:: Dataset excerpts ::

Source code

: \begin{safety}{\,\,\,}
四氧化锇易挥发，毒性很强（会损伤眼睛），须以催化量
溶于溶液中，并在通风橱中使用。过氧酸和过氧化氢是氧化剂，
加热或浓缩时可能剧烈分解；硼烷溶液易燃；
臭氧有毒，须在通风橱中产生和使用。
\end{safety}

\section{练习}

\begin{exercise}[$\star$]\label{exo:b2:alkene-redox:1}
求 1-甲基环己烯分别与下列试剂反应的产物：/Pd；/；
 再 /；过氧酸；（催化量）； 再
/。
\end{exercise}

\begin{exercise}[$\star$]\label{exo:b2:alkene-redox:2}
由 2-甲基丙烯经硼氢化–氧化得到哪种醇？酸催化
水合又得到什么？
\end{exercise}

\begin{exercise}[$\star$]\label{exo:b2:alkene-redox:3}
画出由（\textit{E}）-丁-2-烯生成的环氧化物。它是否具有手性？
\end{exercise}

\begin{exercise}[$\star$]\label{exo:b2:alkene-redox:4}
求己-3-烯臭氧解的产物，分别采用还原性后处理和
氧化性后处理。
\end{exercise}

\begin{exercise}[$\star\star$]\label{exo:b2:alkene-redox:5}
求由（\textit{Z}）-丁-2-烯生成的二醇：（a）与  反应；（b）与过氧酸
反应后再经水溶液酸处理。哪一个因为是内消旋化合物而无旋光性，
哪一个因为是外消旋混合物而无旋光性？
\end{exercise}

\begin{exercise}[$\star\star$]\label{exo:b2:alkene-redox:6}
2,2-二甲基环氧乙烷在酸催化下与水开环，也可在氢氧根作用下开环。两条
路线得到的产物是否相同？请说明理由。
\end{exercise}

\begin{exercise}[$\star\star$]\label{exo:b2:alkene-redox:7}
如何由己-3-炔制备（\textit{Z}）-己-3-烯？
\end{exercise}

:::

■ Task objective
A complete, exact transcription of the data above is the required answer.

■ Answer space
Source code

: \begin{safety}{\,\,\,}
四氧化锇易挥发，毒性很强（会损伤眼睛），须以催化量
溶于溶液中，并在通风橱中使用。过氧酸和过氧化氢是氧化剂，
加热或浓缩时可能剧烈分解；硼烷溶液易燃；
臭氧有毒，须在通风橱中产生和使用。
\end{safety}

\section{练习}

\begin{exercise}[$\star$]\label{exo:b2:alkene-redox:1}
求 1-甲基环己烯分别与下列试剂反应的产物：/Pd；/；
 再 /；过氧酸；（催化量）； 再
/。
\end{exercise}

\begin{exercise}[$\star$]\label{exo:b2:alkene-redox:2}
由 2-甲基丙烯经硼氢化–氧化得到哪种醇？酸催化
水合又得到什么？
\end{exercise}

\begin{exercise}[$\star$]\label{exo:b2:alkene-redox:3}
画出由（\textit{E}）-丁-2-烯生成的环氧化物。它是否具有手性？
\end{exercise}

\begin{exercise}[$\star$]\label{exo:b2:alkene-redox:4}
求己-3-烯臭氧解的产物，分别采用还原性后处理和
氧化性后处理。
\end{exercise}

\begin{exercise}[$\star\star$]\label{exo:b2:alkene-redox:5}
求由（\textit{Z}）-丁-2-烯生成的二醇：（a）与  反应；（b）与过氧酸
反应后再经水溶液酸处理。哪一个因为是内消旋化合物而无旋光性，
哪一个因为是外消旋混合物而无旋光性？
\end{exercise}

\begin{exercise}[$\star\star$]\label{exo:b2:alkene-redox:6}
2,2-二甲基环氧乙烷在酸催化下与水开环，也可在氢氧根作用下开环。两条
路线得到的产物是否相同？请说明理由。
\end{exercise}

\begin{exercise}[$\star\star$]\label{exo:b2:alkene-redox:7}
如何由己-3-炔制备（\textit{Z}）-己-3-烯？
\end{exercise}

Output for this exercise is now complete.